目的 对已知dystrophin基因50号外显子缺失的Duchenne型肌营养不良(Duchenne muscular dystrophy,DMD)患者及正常对照者进行单个淋巴细胞遗传学诊断,建立该病单细胞植入前遗传学诊断(preimplantation genetic diagnosis,PGD)方法,为携带者夫妇进行植入前遗传学诊断以提供细胞学基础.方法 在解剖显微镜下获取已经确诊为dystrophin基因50号外显子缺失型DMD患者和正常对照者的单个淋巴细胞,采用dystrophin基因50号外显子引物/SRY基因引物二重二次PCR的方法进行遗传学诊断.结果 男性患者单个淋巴细胞中SRY基因阳性同时50号外显子阴性的比例为92%;正常男性对照中SRY基因和50号外显子均阳性的比例为91%;正常女性对照中50号外显子阳性和SRY基因阴性的比例为93%.结论 通过二重二次PCR能够进行dystrophin基因50号外显子缺失型DMD患者和正常对照的单个淋巴细胞遗传学诊断,为PGD技术在该病遗传学诊断中的应用打下基础.

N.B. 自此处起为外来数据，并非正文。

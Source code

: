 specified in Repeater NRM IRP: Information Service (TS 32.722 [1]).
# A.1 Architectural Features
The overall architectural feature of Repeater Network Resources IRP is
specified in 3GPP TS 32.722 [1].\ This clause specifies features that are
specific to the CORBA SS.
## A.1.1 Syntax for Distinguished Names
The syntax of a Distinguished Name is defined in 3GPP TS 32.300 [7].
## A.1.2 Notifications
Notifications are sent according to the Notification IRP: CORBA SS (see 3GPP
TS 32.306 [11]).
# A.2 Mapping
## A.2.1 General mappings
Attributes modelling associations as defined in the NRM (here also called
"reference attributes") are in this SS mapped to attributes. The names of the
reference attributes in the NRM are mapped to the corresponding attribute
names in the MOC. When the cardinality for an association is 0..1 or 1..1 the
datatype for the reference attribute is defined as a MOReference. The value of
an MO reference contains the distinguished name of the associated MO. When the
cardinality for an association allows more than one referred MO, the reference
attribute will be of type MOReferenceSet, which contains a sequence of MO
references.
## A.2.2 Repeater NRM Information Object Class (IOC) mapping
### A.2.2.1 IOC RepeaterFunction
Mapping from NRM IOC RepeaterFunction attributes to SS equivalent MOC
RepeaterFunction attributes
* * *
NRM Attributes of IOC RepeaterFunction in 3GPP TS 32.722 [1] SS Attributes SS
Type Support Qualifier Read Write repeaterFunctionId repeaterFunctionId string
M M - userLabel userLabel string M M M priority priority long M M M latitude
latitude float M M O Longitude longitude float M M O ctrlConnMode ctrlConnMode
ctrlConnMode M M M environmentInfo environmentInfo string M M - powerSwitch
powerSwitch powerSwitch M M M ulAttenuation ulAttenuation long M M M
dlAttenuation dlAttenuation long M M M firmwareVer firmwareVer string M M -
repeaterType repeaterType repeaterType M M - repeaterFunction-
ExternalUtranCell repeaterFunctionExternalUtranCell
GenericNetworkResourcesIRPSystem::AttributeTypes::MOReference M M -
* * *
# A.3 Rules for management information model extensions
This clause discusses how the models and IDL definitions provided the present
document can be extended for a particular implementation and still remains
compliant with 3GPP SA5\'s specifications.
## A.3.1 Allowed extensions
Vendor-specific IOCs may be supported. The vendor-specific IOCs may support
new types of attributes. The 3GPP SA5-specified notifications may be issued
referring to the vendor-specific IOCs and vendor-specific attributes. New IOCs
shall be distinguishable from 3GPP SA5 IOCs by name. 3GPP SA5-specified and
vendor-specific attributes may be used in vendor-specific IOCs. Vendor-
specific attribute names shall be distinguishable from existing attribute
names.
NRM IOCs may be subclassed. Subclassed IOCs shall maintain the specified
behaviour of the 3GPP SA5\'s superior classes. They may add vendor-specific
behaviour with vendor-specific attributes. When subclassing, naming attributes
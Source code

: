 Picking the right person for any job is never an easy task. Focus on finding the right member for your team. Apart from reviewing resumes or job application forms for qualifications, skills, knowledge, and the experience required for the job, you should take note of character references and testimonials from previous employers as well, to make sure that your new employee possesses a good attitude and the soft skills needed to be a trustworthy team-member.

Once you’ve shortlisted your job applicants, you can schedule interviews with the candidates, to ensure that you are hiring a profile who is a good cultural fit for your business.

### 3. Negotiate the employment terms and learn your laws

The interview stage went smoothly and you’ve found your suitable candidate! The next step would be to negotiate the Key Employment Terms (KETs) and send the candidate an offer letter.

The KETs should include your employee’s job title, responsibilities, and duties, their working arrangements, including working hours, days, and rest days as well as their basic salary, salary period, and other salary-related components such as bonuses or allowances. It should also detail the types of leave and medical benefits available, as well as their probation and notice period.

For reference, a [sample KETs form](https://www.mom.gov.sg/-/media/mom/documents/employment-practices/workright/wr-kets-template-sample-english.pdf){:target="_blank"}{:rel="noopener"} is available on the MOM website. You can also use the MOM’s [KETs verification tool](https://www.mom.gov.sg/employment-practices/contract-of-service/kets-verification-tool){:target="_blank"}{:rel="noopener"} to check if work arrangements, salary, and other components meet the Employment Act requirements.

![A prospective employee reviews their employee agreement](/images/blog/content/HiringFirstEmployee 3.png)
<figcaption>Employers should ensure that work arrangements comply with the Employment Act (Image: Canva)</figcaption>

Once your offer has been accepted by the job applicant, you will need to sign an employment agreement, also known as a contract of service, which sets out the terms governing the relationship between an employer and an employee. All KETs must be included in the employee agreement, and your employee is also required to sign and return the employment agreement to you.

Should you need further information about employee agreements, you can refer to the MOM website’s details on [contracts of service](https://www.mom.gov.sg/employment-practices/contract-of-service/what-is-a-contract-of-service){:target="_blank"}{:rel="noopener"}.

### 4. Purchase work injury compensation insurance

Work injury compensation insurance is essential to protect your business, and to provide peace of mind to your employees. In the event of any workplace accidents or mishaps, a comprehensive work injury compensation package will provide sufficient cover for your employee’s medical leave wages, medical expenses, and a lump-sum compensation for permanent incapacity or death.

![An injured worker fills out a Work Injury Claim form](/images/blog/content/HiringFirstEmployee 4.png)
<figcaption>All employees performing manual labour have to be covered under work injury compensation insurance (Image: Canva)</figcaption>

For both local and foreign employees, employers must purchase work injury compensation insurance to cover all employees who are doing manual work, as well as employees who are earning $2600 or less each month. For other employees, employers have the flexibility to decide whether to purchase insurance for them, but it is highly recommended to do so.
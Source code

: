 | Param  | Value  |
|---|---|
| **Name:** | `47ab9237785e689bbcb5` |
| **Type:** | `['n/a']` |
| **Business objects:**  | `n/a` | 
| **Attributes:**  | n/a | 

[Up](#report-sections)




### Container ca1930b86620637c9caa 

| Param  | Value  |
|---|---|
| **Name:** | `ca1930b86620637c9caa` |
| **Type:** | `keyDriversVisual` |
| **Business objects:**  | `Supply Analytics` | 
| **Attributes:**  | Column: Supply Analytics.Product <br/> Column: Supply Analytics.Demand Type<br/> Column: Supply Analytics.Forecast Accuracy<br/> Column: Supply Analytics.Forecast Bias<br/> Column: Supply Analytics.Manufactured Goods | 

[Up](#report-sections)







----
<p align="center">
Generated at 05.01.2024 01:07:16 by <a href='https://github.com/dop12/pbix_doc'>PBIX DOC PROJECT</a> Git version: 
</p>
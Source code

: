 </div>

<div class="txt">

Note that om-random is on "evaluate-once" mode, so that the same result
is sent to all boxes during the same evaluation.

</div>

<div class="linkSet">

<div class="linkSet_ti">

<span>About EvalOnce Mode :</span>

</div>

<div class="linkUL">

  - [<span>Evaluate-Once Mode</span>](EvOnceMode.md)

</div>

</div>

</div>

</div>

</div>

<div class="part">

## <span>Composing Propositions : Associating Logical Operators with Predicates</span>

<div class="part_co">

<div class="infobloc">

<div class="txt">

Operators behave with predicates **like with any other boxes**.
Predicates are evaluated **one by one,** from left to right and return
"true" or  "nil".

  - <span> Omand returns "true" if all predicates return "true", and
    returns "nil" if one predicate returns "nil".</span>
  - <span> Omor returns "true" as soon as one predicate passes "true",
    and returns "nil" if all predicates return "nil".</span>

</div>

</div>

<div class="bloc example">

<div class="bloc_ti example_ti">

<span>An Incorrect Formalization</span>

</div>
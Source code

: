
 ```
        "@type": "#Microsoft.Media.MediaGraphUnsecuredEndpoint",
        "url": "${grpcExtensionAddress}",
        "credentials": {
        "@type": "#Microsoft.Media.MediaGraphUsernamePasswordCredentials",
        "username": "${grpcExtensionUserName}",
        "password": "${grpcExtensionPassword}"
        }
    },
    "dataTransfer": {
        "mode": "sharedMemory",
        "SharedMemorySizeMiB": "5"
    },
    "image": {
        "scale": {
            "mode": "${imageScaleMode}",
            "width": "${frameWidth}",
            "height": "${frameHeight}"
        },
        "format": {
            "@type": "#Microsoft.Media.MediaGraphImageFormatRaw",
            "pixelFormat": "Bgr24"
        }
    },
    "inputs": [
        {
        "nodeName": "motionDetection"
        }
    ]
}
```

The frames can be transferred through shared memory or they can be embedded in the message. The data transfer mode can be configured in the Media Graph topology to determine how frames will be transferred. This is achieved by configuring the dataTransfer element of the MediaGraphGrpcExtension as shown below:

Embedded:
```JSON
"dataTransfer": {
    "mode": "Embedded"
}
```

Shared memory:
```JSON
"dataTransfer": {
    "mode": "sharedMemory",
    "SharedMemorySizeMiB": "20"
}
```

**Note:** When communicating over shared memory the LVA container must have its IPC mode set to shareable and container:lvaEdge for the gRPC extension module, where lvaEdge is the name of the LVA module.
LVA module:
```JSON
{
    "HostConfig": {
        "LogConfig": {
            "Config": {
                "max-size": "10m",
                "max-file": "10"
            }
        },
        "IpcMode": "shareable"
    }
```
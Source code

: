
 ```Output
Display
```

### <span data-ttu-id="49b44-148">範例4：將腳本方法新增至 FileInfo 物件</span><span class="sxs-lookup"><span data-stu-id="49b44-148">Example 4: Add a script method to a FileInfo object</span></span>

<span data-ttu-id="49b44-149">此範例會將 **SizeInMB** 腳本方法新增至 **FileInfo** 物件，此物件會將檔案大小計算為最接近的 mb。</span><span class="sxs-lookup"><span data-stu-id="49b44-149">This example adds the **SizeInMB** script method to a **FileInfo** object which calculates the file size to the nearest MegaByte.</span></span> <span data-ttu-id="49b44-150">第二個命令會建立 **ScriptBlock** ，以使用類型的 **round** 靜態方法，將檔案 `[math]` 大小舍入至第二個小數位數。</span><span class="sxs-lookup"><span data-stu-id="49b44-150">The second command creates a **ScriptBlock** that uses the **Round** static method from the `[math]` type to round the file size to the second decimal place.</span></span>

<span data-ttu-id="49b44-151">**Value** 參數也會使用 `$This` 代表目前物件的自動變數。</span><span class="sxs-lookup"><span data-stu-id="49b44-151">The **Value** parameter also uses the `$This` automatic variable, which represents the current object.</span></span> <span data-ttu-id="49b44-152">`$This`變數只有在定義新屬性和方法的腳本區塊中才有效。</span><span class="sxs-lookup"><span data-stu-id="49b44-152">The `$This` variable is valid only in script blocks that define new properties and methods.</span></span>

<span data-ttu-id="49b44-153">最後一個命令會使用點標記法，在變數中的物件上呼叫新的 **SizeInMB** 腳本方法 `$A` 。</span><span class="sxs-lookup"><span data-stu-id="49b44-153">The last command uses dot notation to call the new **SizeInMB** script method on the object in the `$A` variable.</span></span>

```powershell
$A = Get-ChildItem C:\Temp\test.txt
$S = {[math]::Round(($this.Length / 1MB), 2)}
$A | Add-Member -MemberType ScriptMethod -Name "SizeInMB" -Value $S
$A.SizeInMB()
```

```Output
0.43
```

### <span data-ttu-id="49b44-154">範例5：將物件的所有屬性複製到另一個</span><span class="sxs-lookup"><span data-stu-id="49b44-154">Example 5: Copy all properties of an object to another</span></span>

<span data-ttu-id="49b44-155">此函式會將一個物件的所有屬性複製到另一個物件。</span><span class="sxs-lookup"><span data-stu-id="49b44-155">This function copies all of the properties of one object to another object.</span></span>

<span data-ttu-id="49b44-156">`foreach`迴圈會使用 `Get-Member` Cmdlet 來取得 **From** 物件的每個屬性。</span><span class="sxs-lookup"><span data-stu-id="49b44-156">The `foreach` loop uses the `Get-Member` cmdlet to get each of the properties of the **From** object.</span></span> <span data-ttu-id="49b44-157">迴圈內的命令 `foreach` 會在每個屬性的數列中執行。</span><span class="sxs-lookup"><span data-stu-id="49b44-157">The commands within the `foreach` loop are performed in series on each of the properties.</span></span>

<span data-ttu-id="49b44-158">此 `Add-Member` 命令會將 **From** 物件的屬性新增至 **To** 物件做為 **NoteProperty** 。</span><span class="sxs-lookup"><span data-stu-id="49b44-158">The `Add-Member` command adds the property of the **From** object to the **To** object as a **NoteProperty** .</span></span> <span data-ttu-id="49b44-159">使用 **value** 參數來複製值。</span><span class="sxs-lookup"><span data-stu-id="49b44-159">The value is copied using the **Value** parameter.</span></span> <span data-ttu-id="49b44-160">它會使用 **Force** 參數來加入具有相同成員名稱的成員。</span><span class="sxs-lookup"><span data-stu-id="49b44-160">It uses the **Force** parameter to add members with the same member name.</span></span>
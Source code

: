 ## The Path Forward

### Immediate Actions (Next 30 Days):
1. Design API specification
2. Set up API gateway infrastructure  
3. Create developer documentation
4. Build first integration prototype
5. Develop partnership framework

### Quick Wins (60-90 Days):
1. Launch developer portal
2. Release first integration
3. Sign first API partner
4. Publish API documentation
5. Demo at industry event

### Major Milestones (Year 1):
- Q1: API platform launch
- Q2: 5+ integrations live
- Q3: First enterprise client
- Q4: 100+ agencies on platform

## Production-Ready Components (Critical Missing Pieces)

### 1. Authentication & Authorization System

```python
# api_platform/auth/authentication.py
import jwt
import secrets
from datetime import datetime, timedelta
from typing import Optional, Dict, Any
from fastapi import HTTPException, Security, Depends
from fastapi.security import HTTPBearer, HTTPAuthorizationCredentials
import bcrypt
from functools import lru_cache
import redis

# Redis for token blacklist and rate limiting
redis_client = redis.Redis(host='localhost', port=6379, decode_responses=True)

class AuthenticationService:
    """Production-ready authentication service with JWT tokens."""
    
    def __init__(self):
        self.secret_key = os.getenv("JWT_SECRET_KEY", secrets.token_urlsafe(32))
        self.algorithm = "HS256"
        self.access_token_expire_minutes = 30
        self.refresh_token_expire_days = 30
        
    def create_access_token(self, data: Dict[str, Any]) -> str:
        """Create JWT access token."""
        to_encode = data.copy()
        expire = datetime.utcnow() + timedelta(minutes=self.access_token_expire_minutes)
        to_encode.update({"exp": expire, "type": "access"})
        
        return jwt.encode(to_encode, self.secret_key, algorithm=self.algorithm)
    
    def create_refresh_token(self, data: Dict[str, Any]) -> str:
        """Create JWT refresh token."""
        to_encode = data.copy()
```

Cytogenetic diagnosis on single lymphocyte of DMD patient with exon 50 deletion by two-time duplex PCR

Objective To perform the cytogenetic diagnosis on single lymphocyte of DMD patient with dystrophin gene exon 50 deletion.Methods Single lymphocytes of a DMD patient with dystrophin gene exon 50 deletion and normal volunteers were picked out and prepared for two-time duplex PCR.Results The rate of precise positive was 92%,91% and 93% in specimens of the patient(SRY positive,exon 50 negative),the male volunteer(SRY positive,exon 50 positive)and the female volunteer(SRY negative,exon 50 positive),respectively.Conclusion Two-time duplex PCR is fit for the genetic diagnosis of single lymphocyte from DMD patient with dystrophin gene exon 50 deletion.